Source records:
------------
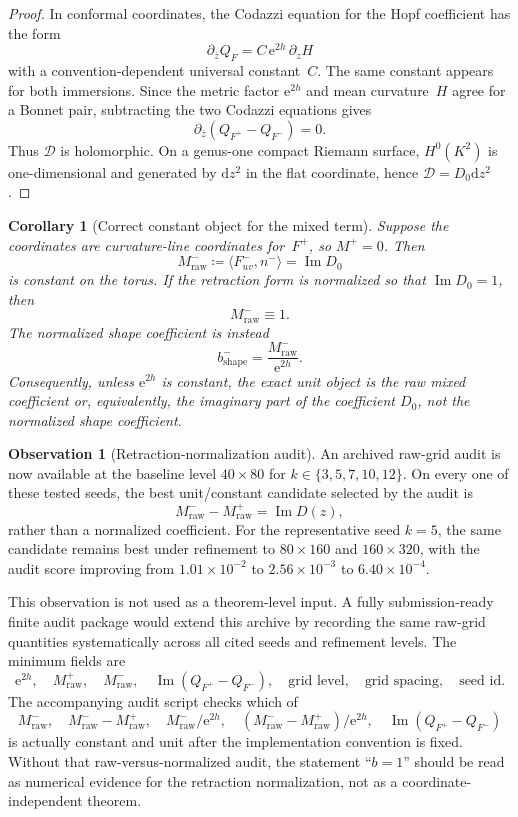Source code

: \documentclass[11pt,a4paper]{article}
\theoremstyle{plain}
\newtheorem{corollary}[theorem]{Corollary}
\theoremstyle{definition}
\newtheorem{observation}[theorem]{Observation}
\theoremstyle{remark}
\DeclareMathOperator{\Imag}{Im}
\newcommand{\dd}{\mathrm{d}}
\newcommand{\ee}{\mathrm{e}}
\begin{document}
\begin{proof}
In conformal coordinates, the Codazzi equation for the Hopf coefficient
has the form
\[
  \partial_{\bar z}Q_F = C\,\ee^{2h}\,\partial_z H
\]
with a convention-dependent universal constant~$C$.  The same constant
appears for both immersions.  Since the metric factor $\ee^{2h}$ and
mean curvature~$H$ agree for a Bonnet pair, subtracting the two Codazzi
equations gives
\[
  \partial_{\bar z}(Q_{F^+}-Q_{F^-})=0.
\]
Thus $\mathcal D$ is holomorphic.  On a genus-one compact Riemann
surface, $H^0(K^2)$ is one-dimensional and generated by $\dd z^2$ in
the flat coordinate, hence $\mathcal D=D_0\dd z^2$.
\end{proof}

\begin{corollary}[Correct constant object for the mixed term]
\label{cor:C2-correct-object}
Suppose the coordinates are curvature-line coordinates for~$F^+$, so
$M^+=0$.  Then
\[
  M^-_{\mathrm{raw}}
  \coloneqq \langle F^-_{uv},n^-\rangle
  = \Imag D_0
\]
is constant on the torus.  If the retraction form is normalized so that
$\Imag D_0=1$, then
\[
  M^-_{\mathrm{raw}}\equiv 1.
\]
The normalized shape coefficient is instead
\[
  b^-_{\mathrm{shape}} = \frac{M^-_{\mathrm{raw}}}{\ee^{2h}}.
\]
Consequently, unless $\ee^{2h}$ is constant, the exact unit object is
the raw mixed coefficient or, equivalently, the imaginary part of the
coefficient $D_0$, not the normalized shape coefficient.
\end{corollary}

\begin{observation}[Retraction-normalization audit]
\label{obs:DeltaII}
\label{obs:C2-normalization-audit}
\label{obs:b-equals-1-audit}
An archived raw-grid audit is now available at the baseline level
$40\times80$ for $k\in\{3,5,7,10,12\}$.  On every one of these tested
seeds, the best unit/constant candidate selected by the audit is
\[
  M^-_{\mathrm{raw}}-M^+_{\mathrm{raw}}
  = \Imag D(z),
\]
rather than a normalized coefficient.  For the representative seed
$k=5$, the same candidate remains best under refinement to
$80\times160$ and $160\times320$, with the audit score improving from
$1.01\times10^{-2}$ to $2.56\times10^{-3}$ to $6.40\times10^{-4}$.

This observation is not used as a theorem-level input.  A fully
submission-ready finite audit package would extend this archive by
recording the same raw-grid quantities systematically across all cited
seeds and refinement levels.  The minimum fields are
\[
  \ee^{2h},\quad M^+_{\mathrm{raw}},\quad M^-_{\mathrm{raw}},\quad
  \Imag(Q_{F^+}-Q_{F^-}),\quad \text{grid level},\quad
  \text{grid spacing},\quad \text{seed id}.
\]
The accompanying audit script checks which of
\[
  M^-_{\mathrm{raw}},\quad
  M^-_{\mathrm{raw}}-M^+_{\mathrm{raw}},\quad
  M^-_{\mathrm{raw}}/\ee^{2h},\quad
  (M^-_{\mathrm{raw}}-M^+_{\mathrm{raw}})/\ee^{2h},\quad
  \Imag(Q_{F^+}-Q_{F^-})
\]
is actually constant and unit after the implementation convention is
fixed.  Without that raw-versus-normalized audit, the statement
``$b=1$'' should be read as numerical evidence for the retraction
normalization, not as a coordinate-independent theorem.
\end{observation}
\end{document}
------------
_TASK DESCRIPTION_.
Count lines above containing "curvature" and report only the total.

_EXPECTED OUTPUT_.
2